Afterward, on November 28, 1904, the testator executed the first codicil to his will, and it was witnessed by officers of the bank where he did business, and at his request. ' This codicil revoked the annuity of $400 to Clara Belle DeLand and divided that amount between the testator’s brother, Joseph Snell, and Mabelle Snell, who were each given $600 a year. It revoked the provision that if the son, Richard Snell, should leave any heirs of his body the trustee should pay one-fourth of the net income to them, reduced the annuity of $1000 per year to Richard to $50, and gave $3000 to each of the eight children of said Joseph Snell. A second codicil was executed November 29, 1905, at Bloomington, and was witnessed by two attorneys in the office where it was prepared. It gave one-half section of land in DeWitt county to the granddaughter, Lena E. Dinsmore; to Thomas Thornton Snell, one of the grandsons, it gave one hundred and seventy-five shares of the capital stock of the St. Joe Valley Bank, at Elkhart, Indiana, and the note of the legatee for $6000 held by the testator. It gave to the other grandson, Harry C. Snell, four hundred acres of land in DeWitt county, two hundred shares of capital stock of said bank and a note of the legatee for $1500. It released the balance due on a claim against the estate of the father of the three grandchildren; set apart $1500 to take care of the cemetery lot; modified some other clauses and defined more clearly the directions to the trustee, making clear the time for the final distribution. A third codicil was executed October 9, 1906, in the same attorney’s office, in Bloomington, and the only change made by it was an increase of the annuity to Mabelle Snell to $1200 a year.
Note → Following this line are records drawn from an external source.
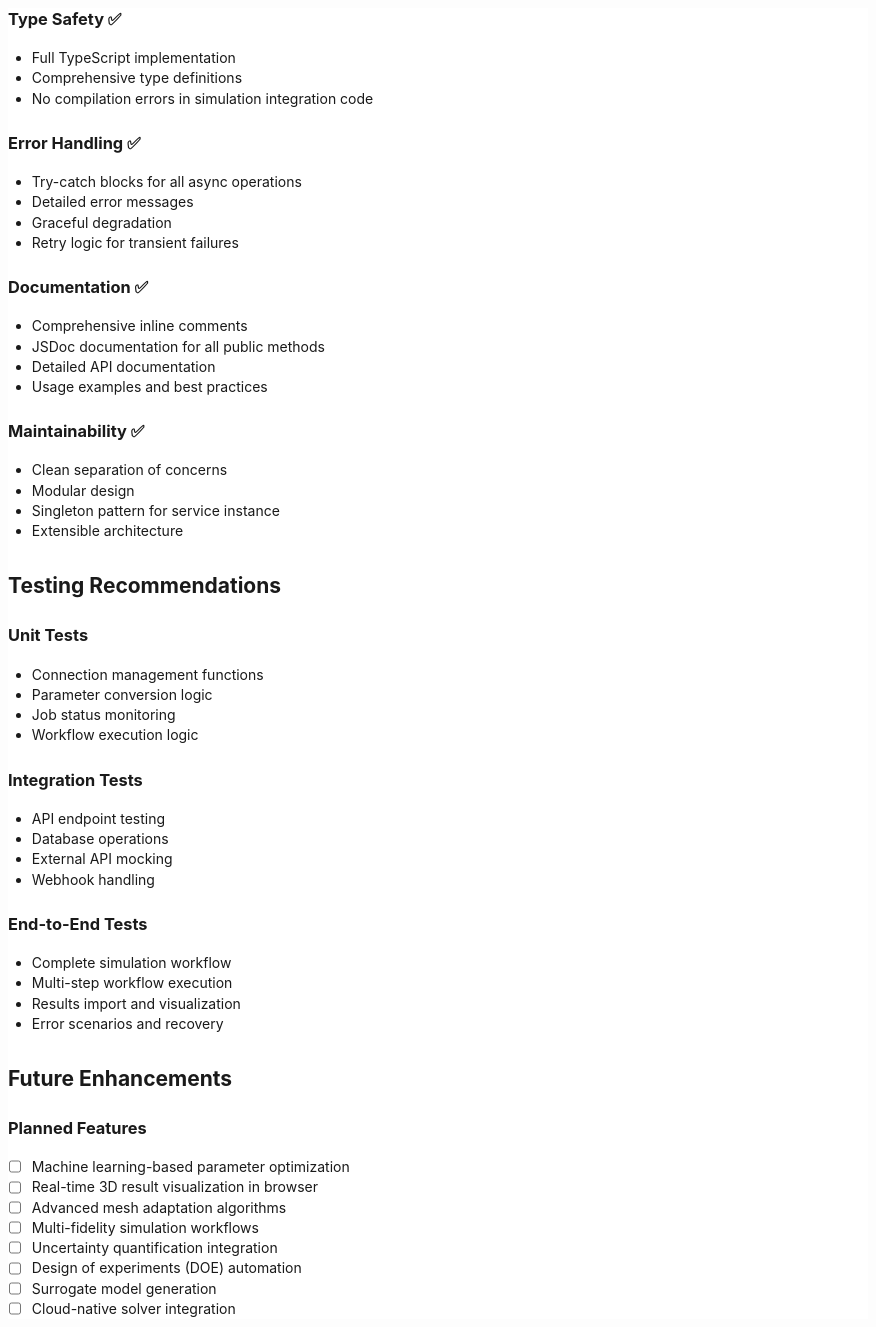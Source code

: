 ### Type Safety ✅
- Full TypeScript implementation
- Comprehensive type definitions
- No compilation errors in simulation integration code

### Error Handling ✅
- Try-catch blocks for all async operations
- Detailed error messages
- Graceful degradation
- Retry logic for transient failures

### Documentation ✅
- Comprehensive inline comments
- JSDoc documentation for all public methods
- Detailed API documentation
- Usage examples and best practices

### Maintainability ✅
- Clean separation of concerns
- Modular design
- Singleton pattern for service instance
- Extensible architecture

## Testing Recommendations

### Unit Tests
- Connection management functions
- Parameter conversion logic
- Job status monitoring
- Workflow execution logic

### Integration Tests
- API endpoint testing
- Database operations
- External API mocking
- Webhook handling

### End-to-End Tests
- Complete simulation workflow
- Multi-step workflow execution
- Results import and visualization
- Error scenarios and recovery

## Future Enhancements

### Planned Features
- [ ] Machine learning-based parameter optimization
- [ ] Real-time 3D result visualization in browser
- [ ] Advanced mesh adaptation algorithms
- [ ] Multi-fidelity simulation workflows
- [ ] Uncertainty quantification integration
- [ ] Design of experiments (DOE) automation
- [ ] Surrogate model generation
- [ ] Cloud-native solver integration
The testator died on June 19, 1907, and left as his heirs-at-law his son, Richard Snell, the appellee, and Thomas Thornton Snell, Harry C. Snell and Lena E. Dinsmore, children of his deceased son, James Thornton Snell. The will was admitted to probate on July 26, 1907, by the county court of DeWitt county, and appellant was appointed executor. The appellee, Richard Snell, filed his bill in this case in the circuit court of DeWitt county to set aside the will and each of the codicils, charging that his father, the testator, was not of sound mind and memory but was laboring under insane delusions which estranged him from appellee, and was induced to execute the instruments by undue influence exercised by Mabelle Snell and a certain other person known as Belle, whose full name was unknown. A guardian ad litem was appointed for three minor children -of Lena E. Dinsmore. Mabelle Snell was married after the suit was commenced, and answered as Mabelle Snell McNamara. Issues were made up as to the validity of the will and codicils and there were two trials. At the first trial there was a disagreement, but at the second the jury returned a verdict. The first question submitted to the jury was whether the testator was of sound mind and memory at the time of signing the original will. The jury answered, “No.” A like question and answer was submitted and returned as to each one. of the codicils. The fifth question was whether the testator was laboring under an insane delusion regarding the appellee when he signed the will or any codicil. The answer was “Yes,” and the jury being required to specify which papers were so executed, named the first, second and third, codicils but omitted the original will, which was equivalent to a fifiding that there was no insane delusion respecting the appellee when the will was made. In answer to another question whether the will or codicils were signed by reason of undue influence of any devisee, the jury answered, “Yes,” and being required to specify which of the papers were so made, named the first and third codicils, omitting the original will and the second codicil. The court entered a decree setting aside the will and each codicil and adjudging the costs against the appellant, as executor, to be paid in due course of administration.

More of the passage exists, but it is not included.